> _Aim of the task_: In the listing, some lines may hold the string "Postman"; report how many do, as a bare number.

________

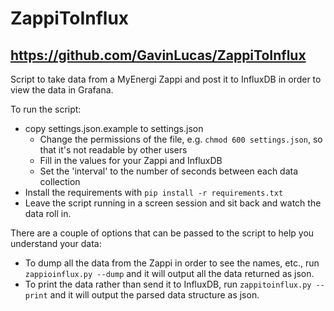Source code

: ZappiToInflux
===========

https://github.com/GavinLucas/ZappiToInflux
-----------------------------------------

Script to take data from a MyEnergi Zappi and post it to InfluxDB in order to view the data in Grafana.

To run the script:
- copy settings.json.example to settings.json
  - Change the permissions of the file, e.g. `chmod 600 settings.json`, so that it's not readable 
  by other users
  - Fill in the values for your Zappi and InfluxDB
  - Set the 'interval' to the number of seconds between each data collection
- Install the requirements with `pip install -r requirements.txt`
- Leave the script running in a screen session and sit back and watch the data roll in.

There are a couple of options that can be passed to the script to help you understand your data:

- To dump all the data from the Zappi in order to see the names, etc., run `zappioinflux.py --dump` 
and it will output all the data returned as json.
- To print the data rather than send it to InfluxDB, run `zappitoinflux.py --print` and it will output the
parsed data structure as json.
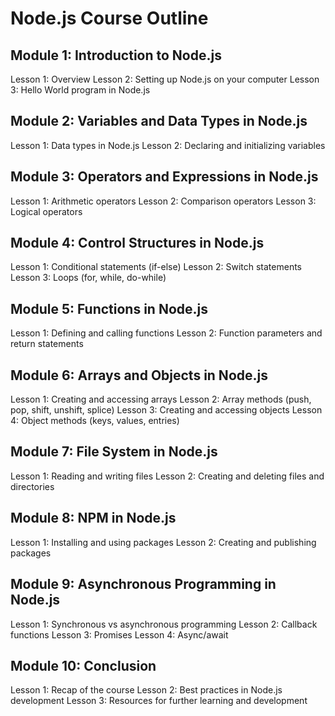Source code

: # Node.js Course Outline

## Module 1: Introduction to Node.js

Lesson 1: Overview
Lesson 2: Setting up Node.js on your computer
Lesson 3: Hello World program in Node.js

## Module 2: Variables and Data Types in Node.js

Lesson 1: Data types in Node.js
Lesson 2: Declaring and initializing variables

## Module 3: Operators and Expressions in Node.js

Lesson 1: Arithmetic operators
Lesson 2: Comparison operators
Lesson 3: Logical operators

## Module 4: Control Structures in Node.js

Lesson 1: Conditional statements (if-else)
Lesson 2: Switch statements
Lesson 3: Loops (for, while, do-while)

## Module 5: Functions in Node.js

Lesson 1: Defining and calling functions
Lesson 2: Function parameters and return statements

## Module 6: Arrays and Objects in Node.js

Lesson 1: Creating and accessing arrays
Lesson 2: Array methods (push, pop, shift, unshift, splice)
Lesson 3: Creating and accessing objects
Lesson 4: Object methods (keys, values, entries)

## Module 7: File System in Node.js

Lesson 1: Reading and writing files
Lesson 2: Creating and deleting files and directories

## Module 8: NPM in Node.js

Lesson 1: Installing and using packages
Lesson 2: Creating and publishing packages

## Module 9: Asynchronous Programming in Node.js

Lesson 1: Synchronous vs asynchronous programming
Lesson 2: Callback functions
Lesson 3: Promises
Lesson 4: Async/await

## Module 10: Conclusion

Lesson 1: Recap of the course
Lesson 2: Best practices in Node.js development
Lesson 3: Resources for further learning and development
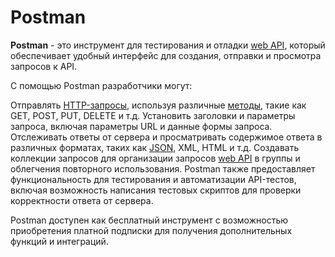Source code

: # Postman

**Postman** - это инструмент для тестирования и отладки [web API](../api/web-api/README.md), который обеспечивает удобный интерфейс для создания, отправки и просмотра запросов к API.

С помощью Postman разработчики могут:

Отправлять [HTTP-запросы](../standards/protocols/HTTP/README.md), используя различные [методы](../standards/protocols/HTTP/Methods.md), такие как GET, POST, PUT, DELETE и т.д.
Установить заголовки и параметры запроса, включая параметры URL и данные формы запроса.
Отслеживать ответы от сервера и просматривать содержимое ответа в различных форматах, таких как [JSON](../standards/data%20formats/json.md), XML, HTML и т.д.
Создавать коллекции запросов для организации запросов [web API](../api/web-api/README.md) в группы и облегчения повторного использования.
Postman также предоставляет функциональность для тестирования и автоматизации API-тестов, включая возможность написания тестовых скриптов для проверки корректности ответа от сервера.

Postman доступен как бесплатный инструмент с возможностью приобретения платной подписки для получения дополнительных функций и интеграций.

________

> _Task response_: 5